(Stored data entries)
________________
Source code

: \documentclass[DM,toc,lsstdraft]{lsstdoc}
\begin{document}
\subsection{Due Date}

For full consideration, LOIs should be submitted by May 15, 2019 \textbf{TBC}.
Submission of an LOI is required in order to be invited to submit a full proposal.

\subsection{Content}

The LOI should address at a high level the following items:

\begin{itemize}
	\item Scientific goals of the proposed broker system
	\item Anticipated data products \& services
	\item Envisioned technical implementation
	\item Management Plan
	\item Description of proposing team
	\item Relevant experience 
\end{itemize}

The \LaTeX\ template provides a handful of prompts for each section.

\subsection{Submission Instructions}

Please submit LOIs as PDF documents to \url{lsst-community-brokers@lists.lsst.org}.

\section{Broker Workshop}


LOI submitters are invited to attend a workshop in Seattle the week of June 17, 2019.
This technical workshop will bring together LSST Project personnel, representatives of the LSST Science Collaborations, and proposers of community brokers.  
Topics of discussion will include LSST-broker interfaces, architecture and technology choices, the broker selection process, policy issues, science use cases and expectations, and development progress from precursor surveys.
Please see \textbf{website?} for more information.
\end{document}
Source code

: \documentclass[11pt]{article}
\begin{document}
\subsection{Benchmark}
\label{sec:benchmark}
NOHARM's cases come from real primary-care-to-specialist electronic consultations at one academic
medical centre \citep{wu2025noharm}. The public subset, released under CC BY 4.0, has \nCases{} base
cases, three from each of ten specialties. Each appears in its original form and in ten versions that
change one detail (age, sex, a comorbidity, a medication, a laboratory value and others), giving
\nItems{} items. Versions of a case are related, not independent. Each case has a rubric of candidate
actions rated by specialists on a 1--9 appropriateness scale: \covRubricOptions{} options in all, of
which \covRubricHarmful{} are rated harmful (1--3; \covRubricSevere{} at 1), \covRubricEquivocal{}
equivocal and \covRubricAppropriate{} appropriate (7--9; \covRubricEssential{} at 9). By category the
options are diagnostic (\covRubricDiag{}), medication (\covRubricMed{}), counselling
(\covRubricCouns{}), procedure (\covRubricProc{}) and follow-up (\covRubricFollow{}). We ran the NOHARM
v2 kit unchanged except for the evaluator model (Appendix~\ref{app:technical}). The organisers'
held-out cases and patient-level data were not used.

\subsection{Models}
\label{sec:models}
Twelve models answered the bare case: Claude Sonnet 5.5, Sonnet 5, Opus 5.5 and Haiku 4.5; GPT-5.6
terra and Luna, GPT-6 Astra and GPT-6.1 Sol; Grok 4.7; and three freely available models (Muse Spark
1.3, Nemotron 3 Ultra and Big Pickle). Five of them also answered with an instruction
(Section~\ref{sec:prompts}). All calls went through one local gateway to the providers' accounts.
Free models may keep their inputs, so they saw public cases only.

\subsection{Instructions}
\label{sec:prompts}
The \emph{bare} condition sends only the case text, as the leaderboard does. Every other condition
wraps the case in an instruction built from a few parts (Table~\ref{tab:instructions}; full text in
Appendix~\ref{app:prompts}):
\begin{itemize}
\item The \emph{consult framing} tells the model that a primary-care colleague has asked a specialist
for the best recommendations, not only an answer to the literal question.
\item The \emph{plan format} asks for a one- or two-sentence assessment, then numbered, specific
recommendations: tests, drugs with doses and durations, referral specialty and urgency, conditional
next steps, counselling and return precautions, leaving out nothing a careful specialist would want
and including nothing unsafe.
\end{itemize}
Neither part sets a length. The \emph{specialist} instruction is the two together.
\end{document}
________________
Only the lines from the one holding "for the best" through the final line of the entries, both included, should be given again, word for word.

▶ _Response to this exercise_:
for the best recommendations, not only an answer to the literal question.
\item The \emph{plan format} asks for a one- or two-sentence assessment, then numbered, specific
recommendations: tests, drugs with doses and durations, referral specialty and urgency, conditional
next steps, counselling and return precautions, leaving out nothing a careful specialist would want
and including nothing unsafe.
\end{itemize}
Neither part sets a length. The \emph{specialist} instruction is the two together.
\end{document}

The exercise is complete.